EXERCISE DETAILS:
Your response should contain every line from the data below that holds the string "Remover".

GIVEN INFORMATION:
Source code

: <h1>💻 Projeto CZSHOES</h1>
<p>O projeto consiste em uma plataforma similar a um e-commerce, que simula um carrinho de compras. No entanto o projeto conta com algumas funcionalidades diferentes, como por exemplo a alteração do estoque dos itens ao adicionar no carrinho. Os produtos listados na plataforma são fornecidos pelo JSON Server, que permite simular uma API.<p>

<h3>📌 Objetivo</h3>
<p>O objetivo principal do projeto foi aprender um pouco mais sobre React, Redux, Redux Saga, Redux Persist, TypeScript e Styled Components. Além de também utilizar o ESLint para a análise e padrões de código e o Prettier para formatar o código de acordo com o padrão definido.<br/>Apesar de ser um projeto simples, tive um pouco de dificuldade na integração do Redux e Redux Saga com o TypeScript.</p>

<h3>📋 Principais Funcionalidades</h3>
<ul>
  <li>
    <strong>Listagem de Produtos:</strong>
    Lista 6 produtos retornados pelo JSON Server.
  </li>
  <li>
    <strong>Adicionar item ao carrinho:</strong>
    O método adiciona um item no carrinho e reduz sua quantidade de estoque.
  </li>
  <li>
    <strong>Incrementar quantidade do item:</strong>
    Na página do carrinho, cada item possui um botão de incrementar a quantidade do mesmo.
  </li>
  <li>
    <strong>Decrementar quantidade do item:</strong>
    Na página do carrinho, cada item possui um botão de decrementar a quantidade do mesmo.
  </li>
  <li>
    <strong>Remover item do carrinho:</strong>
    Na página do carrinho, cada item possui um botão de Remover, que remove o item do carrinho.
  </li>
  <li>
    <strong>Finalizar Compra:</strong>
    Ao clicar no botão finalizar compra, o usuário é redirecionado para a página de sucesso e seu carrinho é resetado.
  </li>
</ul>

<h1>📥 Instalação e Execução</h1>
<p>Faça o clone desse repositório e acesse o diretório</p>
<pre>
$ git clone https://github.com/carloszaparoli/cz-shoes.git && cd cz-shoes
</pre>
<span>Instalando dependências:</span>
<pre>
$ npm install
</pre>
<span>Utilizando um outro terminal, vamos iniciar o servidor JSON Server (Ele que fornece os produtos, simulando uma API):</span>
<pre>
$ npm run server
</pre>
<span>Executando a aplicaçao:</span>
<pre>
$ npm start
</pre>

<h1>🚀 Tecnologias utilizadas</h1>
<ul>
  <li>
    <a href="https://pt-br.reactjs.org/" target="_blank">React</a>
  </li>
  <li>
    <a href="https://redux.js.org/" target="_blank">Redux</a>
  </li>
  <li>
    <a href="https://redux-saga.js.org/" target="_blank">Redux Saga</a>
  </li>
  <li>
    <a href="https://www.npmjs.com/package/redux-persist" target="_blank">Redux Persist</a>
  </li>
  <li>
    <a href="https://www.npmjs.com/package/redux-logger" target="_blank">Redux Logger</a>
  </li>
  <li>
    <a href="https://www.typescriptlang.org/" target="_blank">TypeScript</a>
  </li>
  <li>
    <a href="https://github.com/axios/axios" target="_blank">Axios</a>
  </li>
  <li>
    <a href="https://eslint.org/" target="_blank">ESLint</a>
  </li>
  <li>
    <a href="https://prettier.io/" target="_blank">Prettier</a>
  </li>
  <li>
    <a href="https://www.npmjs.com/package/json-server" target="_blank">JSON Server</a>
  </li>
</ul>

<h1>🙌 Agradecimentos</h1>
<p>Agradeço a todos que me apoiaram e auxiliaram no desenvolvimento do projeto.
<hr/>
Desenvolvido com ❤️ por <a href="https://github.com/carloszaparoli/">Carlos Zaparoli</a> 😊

THE ANSWER:
    <strong>Remover item do carrinho:</strong>
    Na página do carrinho, cada item possui um botão de Remover, que remove o item do carrinho.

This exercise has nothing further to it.